A stroke happens in the U.S. every 40 seconds. About 13% are hemorrhagic, the result of bleeding. Aneurysms, when a weakened vessel balloons and breaks, are hemorrhagic.
The vast majority are ischemic strokes, where the blood clots become wedged in brain vessels. Ischemic strokes are the No. 1 cause of adult disability, the second-leading cause of death worldwide and the fifth-leading cause of death in the United States, according to the American Stroke Assn.
A stroke in the basilar artery of the brainstem is the most likely to cause death or major disability, but all are serious. Every minute without oxygen kills 2 million neurons, or brain cells.
Farid said every hour without treatment takes 3.6 years off a patient’s life, with the average stroke cutting out 36 years of life — meaning the typical stroke goes 10 hours before treatment.
People of all ages have strokes. The youngest Farid has treated was 6.
His plan of counter-attack is a minimally invasive procedure where he feeds a wire and catheter into the patient’s brain via an incision in a groin artery. Tracking his progress through X-rays, he maneuvers the retrieval device into the choked-off vessel in the brain and places a stent. The stent opens and grabs the clot, which he pulls out, restoring blood flow. The process takes about 15 to 20 minutes.
Blood vessels in the brain are tiny and fragile, about 2 to 3 millimeters in diameter and of thinner composition than other vessels, with less lining.
But with modern technology, patients are more likely to survive without the obvious “neurological deficits,” Farid said.
Delia Estrada is one of them.
She spent April 25 doing errands. While at a Kinko’s copy shop, she developed blurred vision and felt drunk.
She returned to her Santa Ana home and lay on the couch. She was aware of her risk factors for stroke. Estrada has a blood clotting disorder and has survived two pulmonary embolisms. She takes blood thinners but those didn’t stop this stroke or a “mini-stroke” she suffered a few months prior.

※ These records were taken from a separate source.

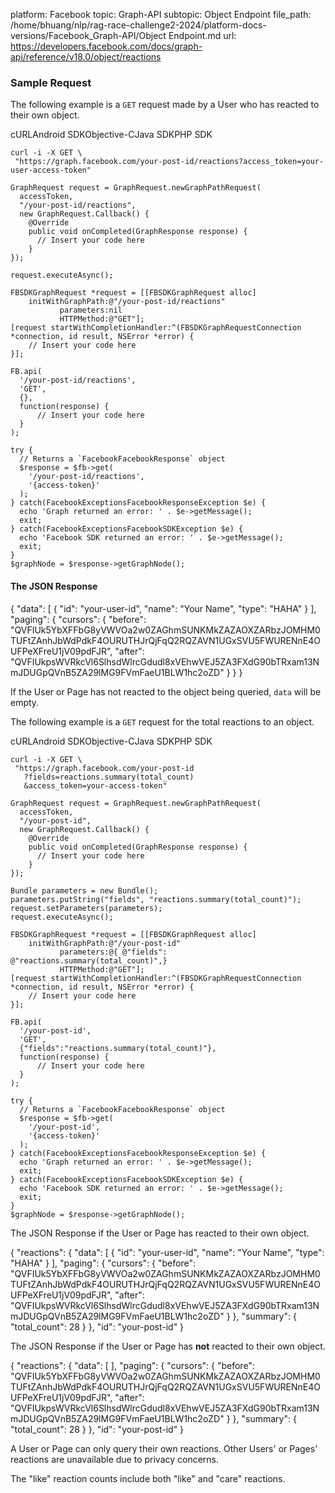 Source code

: platform: Facebook
topic: Graph-API
subtopic: Object Endpoint
file_path: /home/bhuang/nlp/rag-race-challenge2-2024/platform-docs-versions/Facebook_Graph-API/Object Endpoint.md
url: https://developers.facebook.com/docs/graph-api/reference/v18.0/object/reactions


### Sample Request

The following example is a `GET` request made by a User who has reacted to their own object.

cURLAndroid SDKObjective-CJava SDKPHP SDK

    curl -i -X GET \
     "https://graph.facebook.com/your-post-id/reactions?access_token=your-user-access-token"

    GraphRequest request = GraphRequest.newGraphPathRequest(
      accessToken,
      "/your-post-id/reactions",
      new GraphRequest.Callback() {
        @Override
        public void onCompleted(GraphResponse response) {
          // Insert your code here
        }
    });
    
    request.executeAsync();

    FBSDKGraphRequest *request = [[FBSDKGraphRequest alloc]
        initWithGraphPath:@"/your-post-id/reactions"
               parameters:nil
               HTTPMethod:@"GET"];
    [request startWithCompletionHandler:^(FBSDKGraphRequestConnection *connection, id result, NSError *error) {
        // Insert your code here
    }];

    FB.api(
      '/your-post-id/reactions',
      'GET',
      {},
      function(response) {
          // Insert your code here
      }
    );

    try {
      // Returns a `FacebookFacebookResponse` object
      $response = $fb->get(
        '/your-post-id/reactions',
        '{access-token}'
      );
    } catch(FacebookExceptionsFacebookResponseException $e) {
      echo 'Graph returned an error: ' . $e->getMessage();
      exit;
    } catch(FacebookExceptionsFacebookSDKException $e) {
      echo 'Facebook SDK returned an error: ' . $e->getMessage();
      exit;
    }
    $graphNode = $response->getGraphNode();

#### The JSON Response

{
  "data": \[
    {
      "id": "your-user-id",
      "name": "Your Name",
      "type": "HAHA"
    }
  \],
  "paging": {
    "cursors": {
      "before": "QVFIUk5YbXFFbG8yVWVOa2w0ZAGhmSUNKMkZAZAOXZARbzJOMHM0TUFtZAnhJbWdPdkF4OURUTHJrQjFqQ2RQZAVN1UGxSVU5FWURENnE4OUFPeXFreU1jV09pdFJR",
      "after": "QVFIUkpsWVRkcVl6SlhsdWlrcGdudl8xVEhwVEJ5ZA3FXdG90bTRxam13NmJDUGpQVnB5ZA29lMG9FVmFaeU1BLW1hc2oZD"
    }
  }
}

If the User or Page has not reacted to the object being queried, `data` will be empty.

The following example is a `GET` request for the total reactions to an object.

cURLAndroid SDKObjective-CJava SDKPHP SDK

    curl -i -X GET \
     "https://graph.facebook.com/your-post-id
       ?fields=reactions.summary(total_count)
       &access_token=your-access-token"

    GraphRequest request = GraphRequest.newGraphPathRequest(
      accessToken,
      "/your-post-id",
      new GraphRequest.Callback() {
        @Override
        public void onCompleted(GraphResponse response) {
          // Insert your code here
        }
    });
    
    Bundle parameters = new Bundle();
    parameters.putString("fields", "reactions.summary(total_count)");
    request.setParameters(parameters);
    request.executeAsync();

    FBSDKGraphRequest *request = [[FBSDKGraphRequest alloc]
        initWithGraphPath:@"/your-post-id"
               parameters:@{ @"fields": @"reactions.summary(total_count)",}
               HTTPMethod:@"GET"];
    [request startWithCompletionHandler:^(FBSDKGraphRequestConnection *connection, id result, NSError *error) {
        // Insert your code here
    }];

    FB.api(
      '/your-post-id',
      'GET',
      {"fields":"reactions.summary(total_count)"},
      function(response) {
          // Insert your code here
      }
    );

    try {
      // Returns a `FacebookFacebookResponse` object
      $response = $fb->get(
        '/your-post-id',
        '{access-token}'
      );
    } catch(FacebookExceptionsFacebookResponseException $e) {
      echo 'Graph returned an error: ' . $e->getMessage();
      exit;
    } catch(FacebookExceptionsFacebookSDKException $e) {
      echo 'Facebook SDK returned an error: ' . $e->getMessage();
      exit;
    }
    $graphNode = $response->getGraphNode();

The JSON Response if the User or Page has reacted to their own object.

{
  "reactions": {
    "data": \[
      {
        "id": "your-user-id",
        "name": "Your Name",
        "type": "HAHA"
      }
    \],
    "paging": {
      "cursors": {
        "before": "QVFIUk5YbXFFbG8yVWVOa2w0ZAGhmSUNKMkZAZAOXZARbzJOMHM0TUFtZAnhJbWdPdkF4OURUTHJrQjFqQ2RQZAVN1UGxSVU5FWURENnE4OUFPeXFreU1jV09pdFJR",
        "after": "QVFIUkpsWVRkcVl6SlhsdWlrcGdudl8xVEhwVEJ5ZA3FXdG90bTRxam13NmJDUGpQVnB5ZA29lMG9FVmFaeU1BLW1hc2oZD"
      }
    },
    "summary": {
      "total\_count": 28
    }
  },
  "id": "your-post-id"
}

The JSON Response if the User or Page has **not** reacted to their own object.

{
  "reactions": {
    "data": \[
    \],
    "paging": {
      "cursors": {
        "before": "QVFIUk5YbXFFbG8yVWVOa2w0ZAGhmSUNKMkZAZAOXZARbzJOMHM0TUFtZAnhJbWdPdkF4OURUTHJrQjFqQ2RQZAVN1UGxSVU5FWURENnE4OUFPeXFreU1jV09pdFJR",
        "after": "QVFIUkpsWVRkcVl6SlhsdWlrcGdudl8xVEhwVEJ5ZA3FXdG90bTRxam13NmJDUGpQVnB5ZA29lMG9FVmFaeU1BLW1hc2oZD"
      }
    },
    "summary": {
      "total\_count": 28
    }
  },
  "id": "your-post-id"
}

A User or Page can only query their own reactions. Other Users' or Pages' reactions are unavailable due to privacy concerns.

The "like" reaction counts include both "like" and "care" reactions.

She stubbornly told her husband that she was fine. Then she stood up and crashed into a table.
She took a Lyft to Fountain Valley Regional.
“Do not let me be a vegetable,” she told Oscar, her husband of 22 years.
Another member of the stroke team, Dr. Aaron Bress, removed the clot. A little more than a month later, Estrada accepted her survivor’s rose.
Korber, the E.R. doctor, told the people gathered for the May 31 ceremony how he thought Estrada might not make it.
She said her left hand doesn’t feel pain. It feels like it’s asleep. This is the only lingering effect she reported.
“I’m grateful,” she said, “for every day that I breathe.”